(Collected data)

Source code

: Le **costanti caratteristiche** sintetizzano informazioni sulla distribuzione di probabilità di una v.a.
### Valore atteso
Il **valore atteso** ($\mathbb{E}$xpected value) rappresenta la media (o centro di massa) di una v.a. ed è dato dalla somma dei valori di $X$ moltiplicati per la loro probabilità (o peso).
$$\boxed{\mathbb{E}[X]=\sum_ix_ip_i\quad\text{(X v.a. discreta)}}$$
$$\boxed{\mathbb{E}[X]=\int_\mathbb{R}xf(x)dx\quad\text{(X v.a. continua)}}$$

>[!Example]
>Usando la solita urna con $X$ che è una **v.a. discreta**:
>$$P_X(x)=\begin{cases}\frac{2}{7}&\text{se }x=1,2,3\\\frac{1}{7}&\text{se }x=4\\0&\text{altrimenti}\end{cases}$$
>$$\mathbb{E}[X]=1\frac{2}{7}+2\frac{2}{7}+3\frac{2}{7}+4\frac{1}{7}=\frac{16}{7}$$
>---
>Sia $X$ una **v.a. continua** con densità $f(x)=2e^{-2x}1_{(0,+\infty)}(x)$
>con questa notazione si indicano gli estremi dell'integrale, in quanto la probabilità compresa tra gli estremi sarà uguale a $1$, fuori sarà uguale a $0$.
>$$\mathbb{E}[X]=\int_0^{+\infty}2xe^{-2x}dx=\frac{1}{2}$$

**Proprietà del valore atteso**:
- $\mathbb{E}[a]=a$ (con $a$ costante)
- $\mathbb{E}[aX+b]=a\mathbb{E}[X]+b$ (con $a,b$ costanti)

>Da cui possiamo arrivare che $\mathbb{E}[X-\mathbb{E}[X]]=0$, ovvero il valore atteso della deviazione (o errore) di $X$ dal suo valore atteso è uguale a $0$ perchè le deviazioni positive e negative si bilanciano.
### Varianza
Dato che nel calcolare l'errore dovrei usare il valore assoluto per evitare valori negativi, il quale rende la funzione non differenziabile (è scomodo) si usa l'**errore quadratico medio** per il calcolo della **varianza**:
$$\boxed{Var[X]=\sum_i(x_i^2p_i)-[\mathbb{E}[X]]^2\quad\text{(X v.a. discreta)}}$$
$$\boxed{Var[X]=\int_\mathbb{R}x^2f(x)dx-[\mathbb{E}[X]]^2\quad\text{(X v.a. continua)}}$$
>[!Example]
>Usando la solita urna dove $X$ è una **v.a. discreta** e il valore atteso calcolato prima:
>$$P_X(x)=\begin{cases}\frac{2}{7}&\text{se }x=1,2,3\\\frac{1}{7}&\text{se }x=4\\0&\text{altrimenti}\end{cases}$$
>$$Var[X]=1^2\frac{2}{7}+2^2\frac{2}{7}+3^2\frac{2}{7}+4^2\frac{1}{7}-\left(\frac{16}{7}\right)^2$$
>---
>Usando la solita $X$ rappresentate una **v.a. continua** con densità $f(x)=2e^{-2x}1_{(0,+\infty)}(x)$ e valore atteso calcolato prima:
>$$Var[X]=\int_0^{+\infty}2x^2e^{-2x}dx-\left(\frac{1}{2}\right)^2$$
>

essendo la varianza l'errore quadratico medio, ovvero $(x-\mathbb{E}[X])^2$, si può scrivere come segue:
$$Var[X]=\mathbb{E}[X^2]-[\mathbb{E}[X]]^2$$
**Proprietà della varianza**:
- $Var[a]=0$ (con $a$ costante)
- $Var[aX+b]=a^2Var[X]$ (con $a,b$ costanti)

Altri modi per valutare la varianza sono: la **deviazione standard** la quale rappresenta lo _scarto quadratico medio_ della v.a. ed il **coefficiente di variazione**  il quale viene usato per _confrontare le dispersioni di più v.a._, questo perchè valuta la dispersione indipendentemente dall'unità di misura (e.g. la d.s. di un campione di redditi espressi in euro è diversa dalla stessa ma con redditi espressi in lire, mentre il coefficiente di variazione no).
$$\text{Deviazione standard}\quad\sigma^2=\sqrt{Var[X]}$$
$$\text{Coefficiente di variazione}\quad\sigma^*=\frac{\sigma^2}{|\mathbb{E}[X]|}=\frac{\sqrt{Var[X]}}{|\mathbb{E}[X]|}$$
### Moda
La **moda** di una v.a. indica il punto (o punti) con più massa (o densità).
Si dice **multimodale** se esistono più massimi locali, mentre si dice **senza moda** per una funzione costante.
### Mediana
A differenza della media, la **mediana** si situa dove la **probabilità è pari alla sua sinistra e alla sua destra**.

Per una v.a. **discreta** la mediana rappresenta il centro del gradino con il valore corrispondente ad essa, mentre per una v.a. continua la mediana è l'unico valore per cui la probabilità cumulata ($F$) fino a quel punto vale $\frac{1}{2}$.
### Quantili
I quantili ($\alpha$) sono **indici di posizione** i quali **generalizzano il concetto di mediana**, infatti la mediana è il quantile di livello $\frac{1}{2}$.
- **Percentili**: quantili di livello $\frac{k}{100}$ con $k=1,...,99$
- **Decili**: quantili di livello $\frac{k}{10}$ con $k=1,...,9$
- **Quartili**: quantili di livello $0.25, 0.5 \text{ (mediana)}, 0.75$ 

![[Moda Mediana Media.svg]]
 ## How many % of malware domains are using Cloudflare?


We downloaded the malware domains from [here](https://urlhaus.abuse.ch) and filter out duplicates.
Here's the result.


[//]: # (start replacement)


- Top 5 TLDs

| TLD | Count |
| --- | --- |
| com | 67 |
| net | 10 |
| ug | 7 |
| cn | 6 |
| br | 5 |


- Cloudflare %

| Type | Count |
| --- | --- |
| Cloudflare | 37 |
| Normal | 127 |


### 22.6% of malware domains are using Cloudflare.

• YOUR INSTRUCTIONS
In the entries above, find the line holding "- $Var[a]=0$ (con $a$ costante)" and the line holding "## How many"; print both of them and every line between, exactly, and nothing else.

• ANSWER BELOW
- $Var[a]=0$ (con $a$ costante)
- $Var[aX+b]=a^2Var[X]$ (con $a,b$ costanti)

Altri modi per valutare la varianza sono: la **deviazione standard** la quale rappresenta lo _scarto quadratico medio_ della v.a. ed il **coefficiente di variazione**  il quale viene usato per _confrontare le dispersioni di più v.a._, questo perchè valuta la dispersione indipendentemente dall'unità di misura (e.g. la d.s. di un campione di redditi espressi in euro è diversa dalla stessa ma con redditi espressi in lire, mentre il coefficiente di variazione no).
$$\text{Deviazione standard}\quad\sigma^2=\sqrt{Var[X]}$$
$$\text{Coefficiente di variazione}\quad\sigma^*=\frac{\sigma^2}{|\mathbb{E}[X]|}=\frac{\sqrt{Var[X]}}{|\mathbb{E}[X]|}$$
### Moda
La **moda** di una v.a. indica il punto (o punti) con più massa (o densità).
Si dice **multimodale** se esistono più massimi locali, mentre si dice **senza moda** per una funzione costante.
### Mediana
A differenza della media, la **mediana** si situa dove la **probabilità è pari alla sua sinistra e alla sua destra**.

Per una v.a. **discreta** la mediana rappresenta il centro del gradino con il valore corrispondente ad essa, mentre per una v.a. continua la mediana è l'unico valore per cui la probabilità cumulata ($F$) fino a quel punto vale $\frac{1}{2}$.
### Quantili
I quantili ($\alpha$) sono **indici di posizione** i quali **generalizzano il concetto di mediana**, infatti la mediana è il quantile di livello $\frac{1}{2}$.
- **Percentili**: quantili di livello $\frac{k}{100}$ con $k=1,...,99$
- **Decili**: quantili di livello $\frac{k}{10}$ con $k=1,...,9$
- **Quartili**: quantili di livello $0.25, 0.5 \text{ (mediana)}, 0.75$ 

![[Moda Mediana Media.svg]]
 ## How many % of malware domains are using Cloudflare?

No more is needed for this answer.